The compound “allitol” (D-allo-hexitol, or (2S,3S,4R,5R)-hexane-1,2,3,4,5,6-hexaol) referred to herein is a rare sugar classified as a polyol (sugar alcohol). Allitol is a sugar alcohol of 6 carbon atoms obtained by reduction of D-psicose or D-allose, and while being almost absent in the natural world it is known as a component of Itea plants (genus Itea, scientific name: Itea spp.) (also known as “sweetspire” in some regions of the world) (PTL 2). The allitol to be used for the invention may therefore be allitol extracted from a plant body belonging to the genus Itea, or allitol produced by hydrogenation reaction from D-psicose in the presence of a catalyst containing a metal selected from among elements of Group 8 of the Periodic Table, with no limitation to these. The allitol to be used for the invention may be allitol and/or a derivative thereof, and/or a mixture thereof.

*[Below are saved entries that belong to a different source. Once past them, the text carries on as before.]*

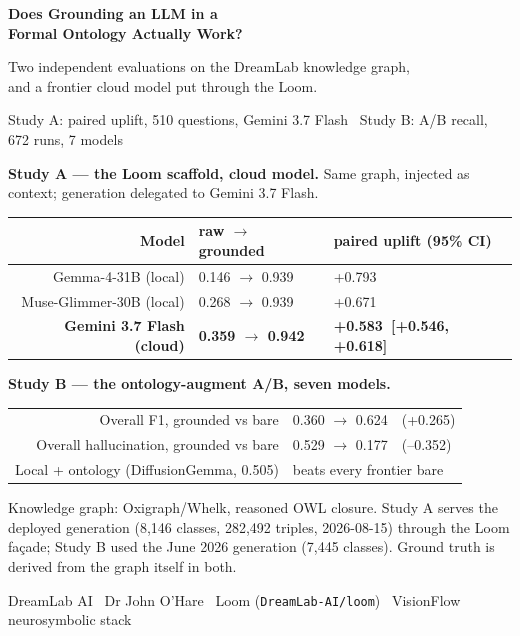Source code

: \documentclass[11pt]{article}
\newcommand{\up}[1]{\textcolor{burnt}{+#1}}
\newcommand{\down}[1]{\textcolor{teal0}{--#1}}
\begin{document}
\begin{titlepage}
\centering\vspace*{1.4cm}
{\color{teal0}\Huge\bfseries Does Grounding an LLM in a\\[4pt] Formal Ontology Actually Work?\par}
\vspace{0.5cm}
{\large Two independent evaluations on the DreamLab knowledge graph,\\[2pt]
and a frontier cloud model put through the Loom.\par}
\vspace{0.3cm}
{\color{burnt}\large Study A: paired uplift, 510 questions, Gemini 3.7 Flash \textbullet\
Study B: A/B recall, 672 runs, 7 models\par}
\vspace{1.1cm}

{\bfseries\color{teal0}Study A --- the Loom scaffold, cloud model.} Same graph, injected as
context; generation delegated to Gemini 3.7 Flash.
\begin{tabular}{rll}
\toprule
\textbf{Model} & \textbf{raw $\to$ grounded} & \textbf{paired uplift (95\% CI)} \\
\midrule
Gemma-4-31B (local) & 0.146 $\to$ 0.939 & \up{0.793} \\
Muse-Glimmer-30B (local) & 0.268 $\to$ 0.939 & \up{0.671} \\
\textbf{Gemini 3.7 Flash (cloud)} & \textbf{0.359 $\to$ 0.942} & \textbf{\up{0.583}\ [+0.546, +0.618]} \\
\bottomrule
\end{tabular}

\vspace{0.5cm}
{\bfseries\color{teal0}Study B --- the ontology-augment A/B, seven models.}
\begin{tabular}{rl}
\toprule
Overall F1, grounded vs bare & 0.360 $\to$ 0.624\ \ (\up{0.265}) \\
Overall hallucination, grounded vs bare & 0.529 $\to$ 0.177\ \ (\down{0.352}) \\
Local + ontology (DiffusionGemma, 0.505) & beats every frontier bare \\
\bottomrule
\end{tabular}

\vfill
{\small Knowledge graph: Oxigraph/Whelk, reasoned OWL closure. Study A serves the deployed
generation (8{,}146 classes, 282{,}492 triples, 2026-08-15) through the Loom façade; Study B
used the June 2026 generation (7{,}445 classes). Ground truth is derived from the graph
itself in both.\par}
\vspace{0.5cm}
{\footnotesize\color{teal0} DreamLab AI \textbullet\ Dr John O'Hare \textbullet\
Loom (\texttt{DreamLab-AI/loom}) \textbullet\ VisionFlow neurosymbolic stack\par}
\end{titlepage}
\end{document}
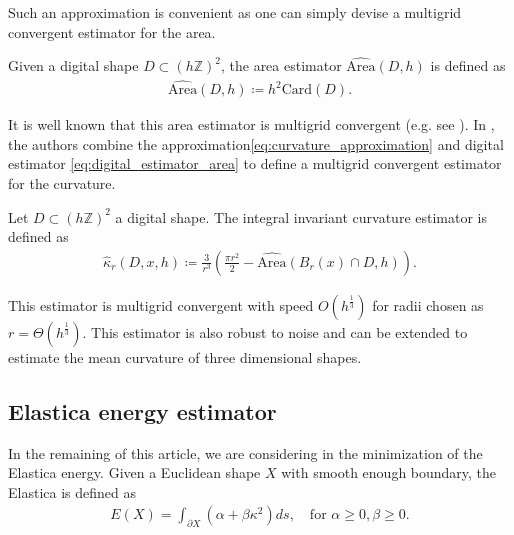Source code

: \documentclass[smallextended]{svjour3}       %
\begin{document}
Such an approximation is convenient as one can simply devise a multigrid convergent estimator for the area.

\begin{definition}	
  Given a digital shape $D \subset (h \mathbb{Z})^2$,  the area estimator $\widehat{\text{Area}}(D,h)$ is defined as	
  \begin{align}
    \widehat{\text{Area}}(D,h) \coloneqq h^2\text{Card}\left( D \right).	
    \label{eq:digital_estimator_area}
  \end{align}
\end{definition}
It is well known that this area estimator is multigrid convergent
(e.g. see \cite{klette2000multigrid}).  In
\cite{coeurjolly13integral}, the authors combine the
approximation\eqref{eq:curvature_approximation} and digital estimator
\eqref{eq:digital_estimator_area} to define a multigrid convergent
estimator for the curvature.

\begin{definition}
  Let $D \subset (h \mathbb{Z})^2$ a digital shape. The integral invariant curvature estimator is defined as
  \begin{align*}
    \hat{\kappa}_{r}(D,x,h) \coloneqq \frac{3}{r^3} \left( \frac{\pi r^2}{2} - \widehat{\text{Area}} \left( B_{r} ( x ) \cap D, h \right) \right).
  \end{align*}
\end{definition}

This estimator is multigrid convergent with speed $O(h^\frac{1}{3})$
for radii chosen as $r=\Theta(h^\frac{1}{3})$.  This estimator is also
robust to noise and can be extended to estimate the mean curvature of
three dimensional shapes.

\subsection{Elastica energy estimator}

In the remaining of this article, we are considering in the minimization of the Elastica energy. Given a Euclidean shape $X$ with smooth enough boundary, the Elastica is defined as
\begin{align}
  E(X) = \int_{\partial X}{(\alpha + \beta \kappa^2) ds}, \quad \text{for~} \alpha \ge 0, \beta \ge 0.
  \label{eq:elastica}
\end{align}
\end{document}
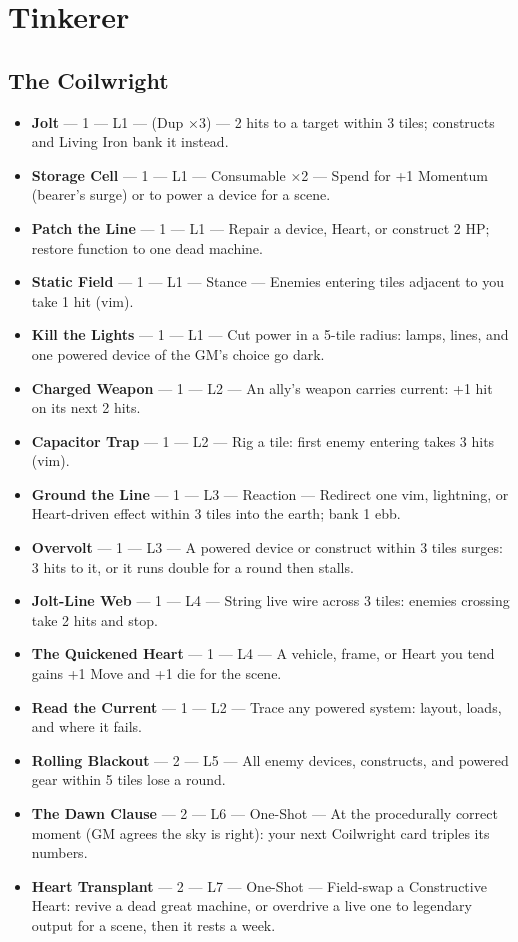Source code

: \section{Tinkerer}

\subsection{The Coilwright}
\begin{itemize}
    \item \textbf{Jolt} --- 1 --- L1 --- (Dup ×3) --- 2 hits to a target within 3 tiles; constructs and Living Iron bank it instead.
    \item \textbf{Storage Cell} --- 1 --- L1 --- Consumable ×2 --- Spend for +1 Momentum (bearer's surge) or to power a device for a scene.
    \item \textbf{Patch the Line} --- 1 --- L1 --- Repair a device, Heart, or construct 2 HP; restore function to one dead machine.
    \item \textbf{Static Field} --- 1 --- L1 --- Stance --- Enemies entering tiles adjacent to you take 1 hit (vim).
    \item \textbf{Kill the Lights} --- 1 --- L1 --- Cut power in a 5-tile radius: lamps, lines, and one powered device of the GM's choice go dark.
    \item \textbf{Charged Weapon} --- 1 --- L2 --- An ally's weapon carries current: +1 hit on its next 2 hits.
    \item \textbf{Capacitor Trap} --- 1 --- L2 --- Rig a tile: first enemy entering takes 3 hits (vim).
    \item \textbf{Ground the Line} --- 1 --- L3 --- Reaction --- Redirect one vim, lightning, or Heart-driven effect within 3 tiles into the earth; bank 1 ebb.
    \item \textbf{Overvolt} --- 1 --- L3 --- A powered device or construct within 3 tiles surges: 3 hits to it, or it runs double for a round then stalls.
    \item \textbf{Jolt-Line Web} --- 1 --- L4 --- String live wire across 3 tiles: enemies crossing take 2 hits and stop.
    \item \textbf{The Quickened Heart} --- 1 --- L4 --- A vehicle, frame, or Heart you tend gains +1 Move and +1 die for the scene.
    \item \textbf{Read the Current} --- 1 --- L2 --- Trace any powered system: layout, loads, and where it fails.
    \item \textbf{Rolling Blackout} --- 2 --- L5 --- All enemy devices, constructs, and powered gear within 5 tiles lose a round.
    \item \textbf{The Dawn Clause} --- 2 --- L6 --- One-Shot --- At the procedurally correct moment (GM agrees the sky is right): your next Coilwright card triples its numbers.
    \item \textbf{Heart Transplant} --- 2 --- L7 --- One-Shot --- Field-swap a Constructive Heart: revive a dead great machine, or overdrive a live one to legendary output for a scene, then it rests a week.
\end{itemize}

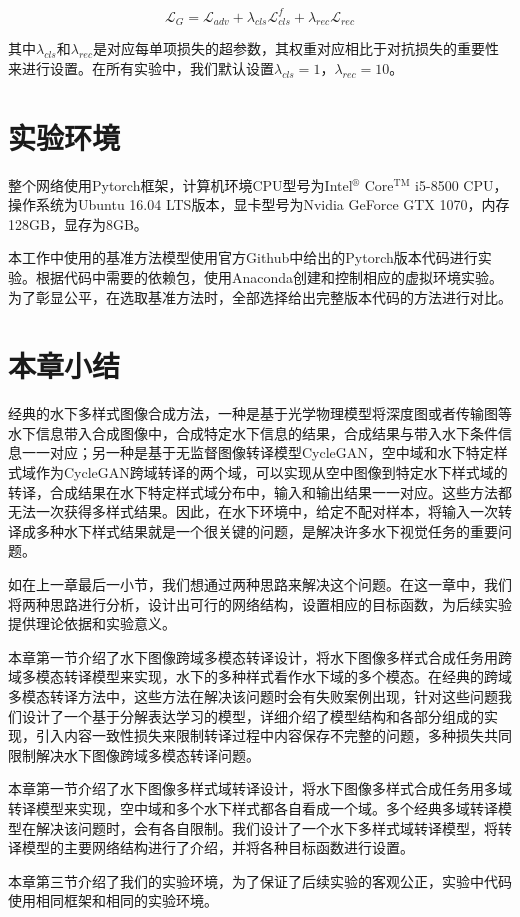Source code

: \begin{equation}
\label{equ:G_exp2}
\mathcal{L}_{G} = \mathcal{L}_{adv}+\lambda_{cls}\mathcal{L}_{cls}^{f}+\lambda_{rec}\mathcal{L}_{rec}
\end{equation}

其中$\lambda_{cls}$和$\lambda_{rec}$是对应每单项损失的超参数，其权重对应相比于对抗损失的重要性来进行设置。在所有实验中，我们默认设置$\lambda_{cls}=1$，$\lambda_{rec}=10$。


\section{实验环境}
整个网络使用Pytorch框架，计算机环境CPU型号为Intel$^\circledR$ Core$^{\text{TM}}$ i5-8500 CPU，操作系统为Ubuntu 16.04 LTS版本，显卡型号为Nvidia GeForce GTX 1070，内存128GB，显存为8GB。

本工作中使用的基准方法模型使用官方Github中给出的Pytorch版本代码进行实验。根据代码中需要的依赖包，使用Anaconda创建和控制相应的虚拟环境实验。为了彰显公平，在选取基准方法时，全部选择给出完整版本代码的方法进行对比。

\section{本章小结}
经典的水下多样式图像合成方法，一种是基于光学物理模型将深度图或者传输图等水下信息带入合成图像中，合成特定水下信息的结果，合成结果与带入水下条件信息一一对应；另一种是基于无监督图像转译模型CycleGAN，空中域和水下特定样式域作为CycleGAN跨域转译的两个域，可以实现从空中图像到特定水下样式域的转译，合成结果在水下特定样式域分布中，输入和输出结果一一对应。这些方法都无法一次获得多样式结果。因此，在水下环境中，给定不配对样本，将输入一次转译成多种水下样式结果就是一个很关键的问题，是解决许多水下视觉任务的重要问题。

如在上一章最后一小节，我们想通过两种思路来解决这个问题。在这一章中，我们将两种思路进行分析，设计出可行的网络结构，设置相应的目标函数，为后续实验提供理论依据和实验意义。

本章第一节介绍了水下图像跨域多模态转译设计，将水下图像多样式合成任务用跨域多模态转译模型来实现，水下的多种样式看作水下域的多个模态。在经典的跨域多模态转译方法中，这些方法在解决该问题时会有失败案例出现，针对这些问题我们设计了一个基于分解表达学习的模型，详细介绍了模型结构和各部分组成的实现，引入内容一致性损失来限制转译过程中内容保存不完整的问题，多种损失共同限制解决水下图像跨域多模态转译问题。

本章第一节介绍了水下图像多样式域转译设计，将水下图像多样式合成任务用多域转译模型来实现，空中域和多个水下样式都各自看成一个域。多个经典多域转译模型在解决该问题时，会有各自限制。我们设计了一个水下多样式域转译模型，将转译模型的主要网络结构进行了介绍，并将各种目标函数进行设置。

本章第三节介绍了我们的实验环境，为了保证了后续实验的客观公正，实验中代码使用相同框架和相同的实验环境。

The D-allose derivative for the purpose of the invention may be a sugar alcohol in which the carbonyl group of D-allose is the alcohol group (i.e. allitol), uronic acid in which the hydroxymethyl group of D-allose is converted to a carboxy group, aldonic acid in which the formyl group at position 1 of D-allose is a carboxyl group, aldonic acid in which the formyl group at position 1 of D-allose and the hydroxymethyl group at the end of the main chain are both changed to carboxyl groups, or an amino sugar in which the alcohol group of D-allose is converted to an amino group.

According to another aspect, the D-allose derivative may be a D-allose derivative in which any hydroxyl group of D-allose (such as the hydroxyl group at position 2, position 3, position 4, position 5 and/or position 6) is replaced with a hydrogen atom, a halogen atom, an amino, carboxyl, nitro, cyano, lower alkyl, lower alkoxy, lower alkanoyl, lower alkanoyloxy or lower alkoxycarbonyl group, a mono- or di- lower alkyl substituted amino group, or an aralkyl, aryl or heteroaryl group.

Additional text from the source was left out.